**YOUR GOAL:** Should a line in the entries below contain "important", return that line.
== RECORDS FOR THIS TASK ==
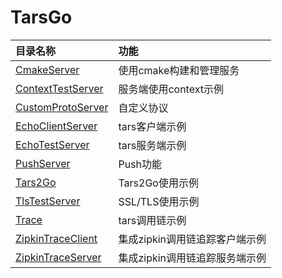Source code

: # TarsGo

| 目录名称 | 功能 |
| :--- | :--- |
| [CmakeServer](https://github.com/TarsCloud/TarsGo/tree/master/_examples/CmakeServer) | 使用cmake构建和管理服务 |
| [ContextTestServer](https://github.com/TarsCloud/TarsGo/tree/master/_examples/ContextTestServer) | 服务端使用context示例 |
| [CustomProtoServer](https://github.com/TarsCloud/TarsGo/tree/master/_examples/CustomProtoServer) | 自定义协议 |
| [EchoClientServer](https://github.com/TarsCloud/TarsGo/tree/master/_examples/EchoClientServer) | tars客户端示例 |
| [EchoTestServer](https://github.com/TarsCloud/TarsGo/tree/master/_examples/EchoTestServer) | tars服务端示例 |
| [PushServer](https://github.com/TarsCloud/TarsGo/tree/master/_examples/PushServer) | Push功能 |
| [Tars2Go](https://github.com/TarsCloud/TarsGo/tree/master/_examples/Tars2Go) | Tars2Go使用示例 |
| [TlsTestServer](https://github.com/TarsCloud/TarsGo/tree/master/_examples/TlsTestServer) | SSL/TLS使用示例 |
| [Trace](https://github.com/TarsCloud/TarsGo/tree/master/_examples/trace) | tars调用链示例 |
| [ZipkinTraceClient](https://github.com/TarsCloud/TarsGo/tree/master/_examples/ZipkinTraceClient) | 集成zipkin调用链追踪客户端示例 |
| [ZipkinTraceServer](https://github.com/TarsCloud/TarsGo/tree/master/_examples/ZipkinTraceServer) | 集成zipkin调用链追踪服务端示例 |

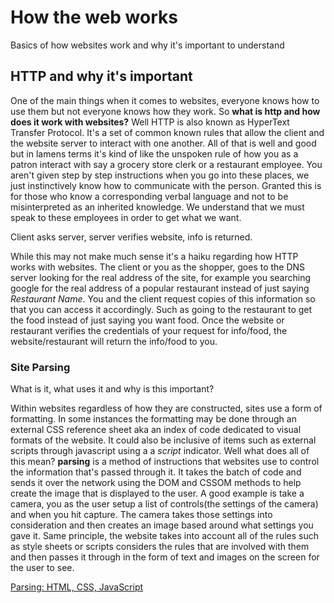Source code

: # How the web works
Basics of how websites work and why it's important to understand

## HTTP and why it's important

One of the main things when it comes to websites, everyone knows how to use them but not everyone knows how they work. So **what is http and how does it work with websites?** Well HTTP is also known as HyperText Transfer Protocol. It's a set of common known rules that allow the client and the website server to interact with one another. All of that is well and good but in lamens terms it's kind of like the unspoken rule of how you as a patron interact with say a grocery store clerk or a restaurant employee. You aren't given step by step instructions when you go into these places, we just instinctively know how to communicate with the person. Granted this is for those who know a corresponding verbal language and not to be misinterpreted as an inherited knowledge. We understand that we must speak to these employees in order to get what we want.

Client asks server, server verifies website, info is returned. 

While this may not make much sense it's a haiku regarding how HTTP works with websites. The client or you as the shopper, goes to the DNS server looking for the real address of the site, for example you searching google for the real address of a popular restaurant instead of just saying *Restaurant Name*. You and the client request copies of this information so that you can access it accordingly. Such as going to the restaurant to get the food instead of just saying you want food. Once the website or restaurant verifies the credentials of your request for info/food, the website/restaurant will return the info/food to you.

### Site Parsing
What is it, what uses it and why is this important?

Within websites regardless of how they are constructed, sites use a form of formatting. In some instances the formatting may be done through an external CSS reference sheet aka an index of code dedicated to visual formats of the website. It could also be inclusive of items such as external scripts through javascript using a a *script* indicator. Well what does all of this mean? **parsing** is a method of instructions that websites use to control the information that's passed through it. It takes the batch of code and sends it over the network using the DOM and CSSOM methods to help create the image that is displayed to the user. A good example is take a camera, you as the user setup a list of controls(the settings of the camera) and when you hit capture. The camera takes those settings into consideration and then creates an image based around what settings you gave it. Same principle, the website takes into account all of the rules such as style sheets or scripts considers the rules that are involved with them and then passes it through in the form of text and images on the screen for the user to see. 

[Parsing: HTML, CSS, JavaScript](code-201/parsing.md)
===
**RESPONSE TO THE TASK:**
Basics of how websites work and why it's important to understand
## HTTP and why it's important
What is it, what uses it and why is this important?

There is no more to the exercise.